El gobierno de Rusia condenó las recientes acciones de Estados Unidos contra Cuba y acusó a Washington de incrementar la presión política y económica sobre la isla tras la imputación presentada contra el exmandatario cubano Raúl Castro.
El Ministerio de Relaciones Exteriores ruso afirmó que las acusaciones relacionadas con el derribo de dos avionetas ocurrido en 1996 buscan justificar nuevas medidas contra la dirigencia cubana y favorecer un cambio de poder en la isla.
La cancillería rusa advirtió además que el despliegue del portaaviones USS Nimitz y otros buques estadounidenses en el Caribe aumenta la tensión regional y puede interpretarse como una demostración de fuerza militar.
El portavoz del Kremlin, Dmitri Peskov, señaló que este tipo de acciones pueden agravar la situación política entre Washington y La Habana.

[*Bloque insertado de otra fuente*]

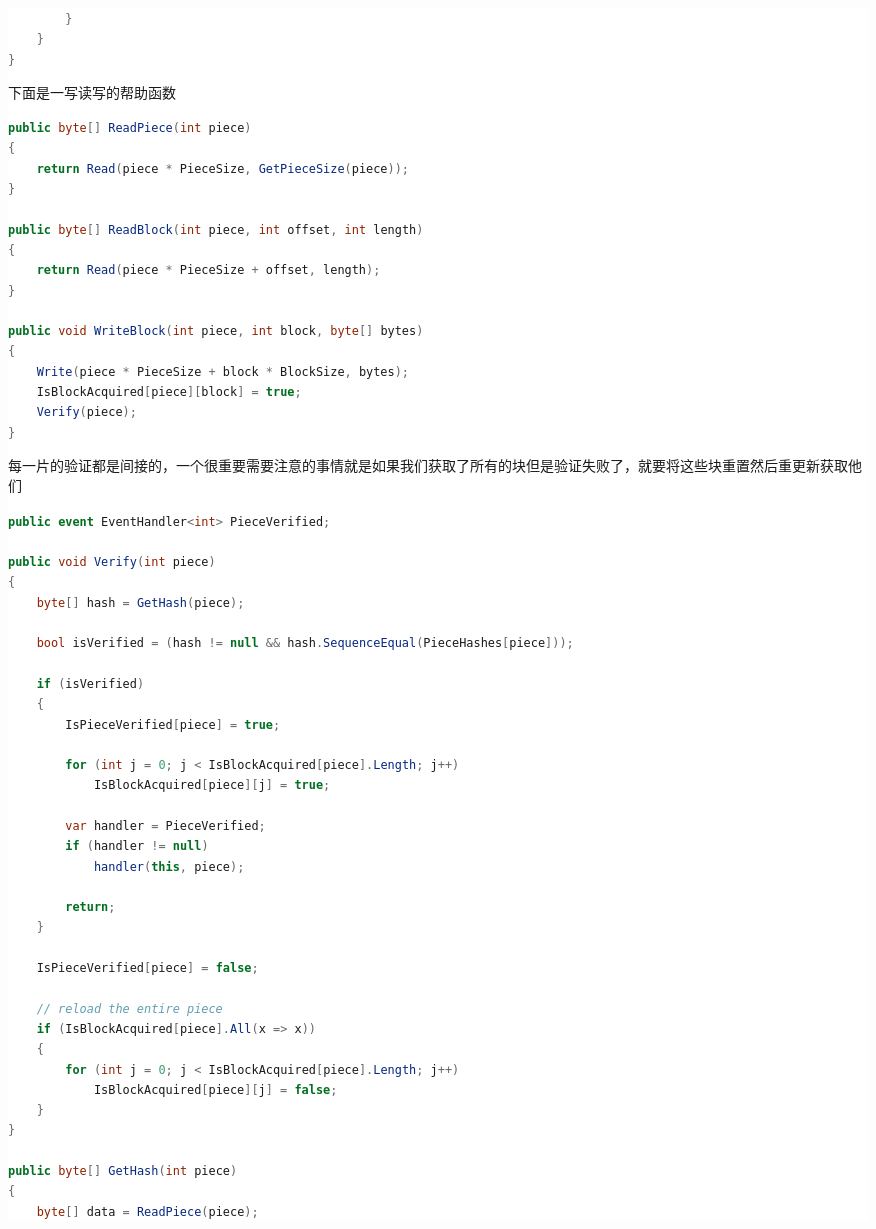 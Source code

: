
 ```C#
        }
    }
}
```

下面是一写读写的帮助函数

```c#
public byte[] ReadPiece(int piece)
{
    return Read(piece * PieceSize, GetPieceSize(piece));
}

public byte[] ReadBlock(int piece, int offset, int length)
{
    return Read(piece * PieceSize + offset, length);
}

public void WriteBlock(int piece, int block, byte[] bytes)
{            
    Write(piece * PieceSize + block * BlockSize, bytes);
    IsBlockAcquired[piece][block] = true;
    Verify(piece);
}
```

每一片的验证都是间接的，一个很重要需要注意的事情就是如果我们获取了所有的块但是验证失败了，就要将这些块重置然后重更新获取他们

```C#
public event EventHandler<int> PieceVerified;
  
public void Verify(int piece)
{
    byte[] hash = GetHash(piece);

    bool isVerified = (hash != null && hash.SequenceEqual(PieceHashes[piece]));

    if (isVerified)
    {                
        IsPieceVerified[piece] = true;

        for (int j = 0; j < IsBlockAcquired[piece].Length; j++)
            IsBlockAcquired[piece][j] = true;

        var handler = PieceVerified;
        if (handler != null)
            handler(this, piece);

        return;
    }

    IsPieceVerified[piece] = false;

    // reload the entire piece
    if (IsBlockAcquired[piece].All(x => x))
    {
        for (int j = 0; j < IsBlockAcquired[piece].Length; j++)
            IsBlockAcquired[piece][j] = false;
    }
}

public byte[] GetHash(int piece)
{
    byte[] data = ReadPiece(piece);

``` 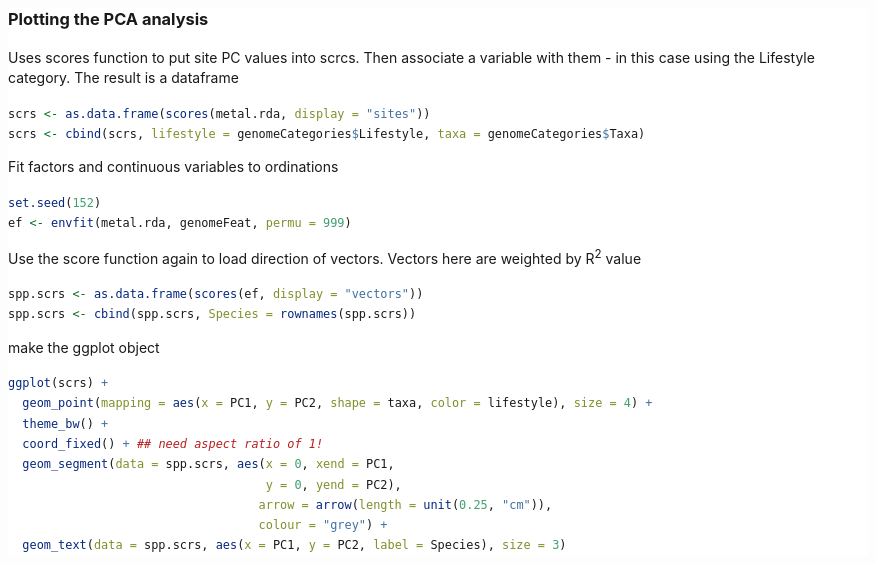 ### Plotting the PCA analysis

Uses scores function to put site PC values into scrcs. Then associate a variable with them - in this case using the Lifestyle category. The result is a dataframe


```R
scrs <- as.data.frame(scores(metal.rda, display = "sites"))
scrs <- cbind(scrs, lifestyle = genomeCategories$Lifestyle, taxa = genomeCategories$Taxa)
```

Fit factors and continuous variables to ordinations


```R
set.seed(152)
ef <- envfit(metal.rda, genomeFeat, permu = 999)
```

Use the score function again to load direction of vectors. Vectors here are weighted by R<sup>2</sup> value


```R
spp.scrs <- as.data.frame(scores(ef, display = "vectors"))
spp.scrs <- cbind(spp.scrs, Species = rownames(spp.scrs))
```

make the ggplot object


```R
ggplot(scrs) +
  geom_point(mapping = aes(x = PC1, y = PC2, shape = taxa, color = lifestyle), size = 4) + 
  theme_bw() +
  coord_fixed() + ## need aspect ratio of 1!
  geom_segment(data = spp.scrs, aes(x = 0, xend = PC1, 
                                    y = 0, yend = PC2), 
                                   arrow = arrow(length = unit(0.25, "cm")), 
                                   colour = "grey") +
  geom_text(data = spp.scrs, aes(x = PC1, y = PC2, label = Species), size = 3)
```

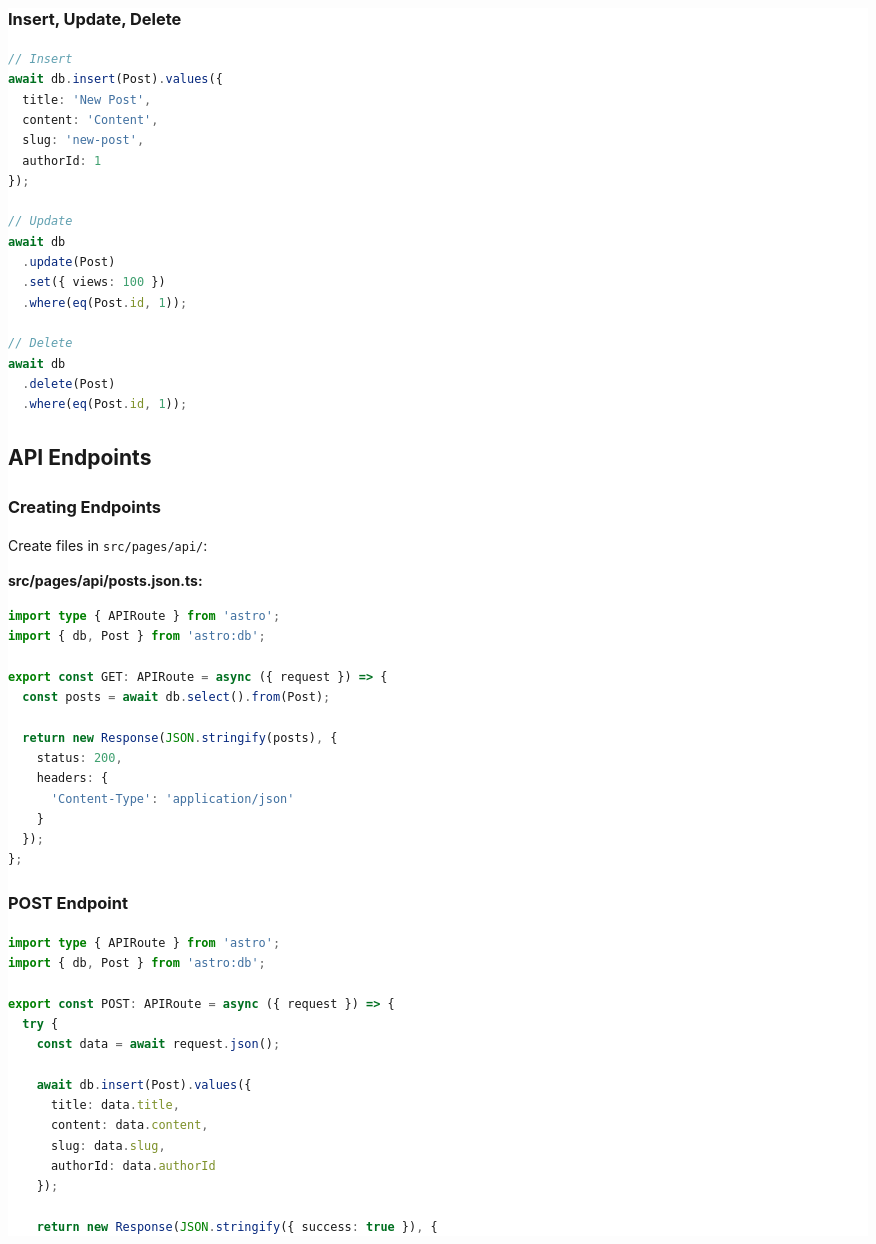 ### Insert, Update, Delete

```typescript
// Insert
await db.insert(Post).values({
  title: 'New Post',
  content: 'Content',
  slug: 'new-post',
  authorId: 1
});

// Update
await db
  .update(Post)
  .set({ views: 100 })
  .where(eq(Post.id, 1));

// Delete
await db
  .delete(Post)
  .where(eq(Post.id, 1));
```

## API Endpoints

### Creating Endpoints

Create files in `src/pages/api/`:

**src/pages/api/posts.json.ts:**

```typescript
import type { APIRoute } from 'astro';
import { db, Post } from 'astro:db';

export const GET: APIRoute = async ({ request }) => {
  const posts = await db.select().from(Post);

  return new Response(JSON.stringify(posts), {
    status: 200,
    headers: {
      'Content-Type': 'application/json'
    }
  });
};
```

### POST Endpoint

```typescript
import type { APIRoute } from 'astro';
import { db, Post } from 'astro:db';

export const POST: APIRoute = async ({ request }) => {
  try {
    const data = await request.json();

    await db.insert(Post).values({
      title: data.title,
      content: data.content,
      slug: data.slug,
      authorId: data.authorId
    });

    return new Response(JSON.stringify({ success: true }), {
```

Moscú también comparó el contexto actual con los acontecimientos registrados en Venezuela a inicios de este año.
Rusia reiteró su respaldo al gobierno cubano y aseguró que continuará fortaleciendo la cooperación bilateral con la isla. Asimismo, llamó a que las diferencias entre Estados Unidos y Cuba se resuelvan mediante negociaciones diplomáticas y con respeto mutuo.
Las declaraciones rusas ocurrieron después de que autoridades estadounidenses formalizaron cargos contra Raúl Castro por su presunta participación en el derribo de avionetas de la organización Hermanos al Rescate en 1996, caso que provocó nuevas tensiones entre ambos países.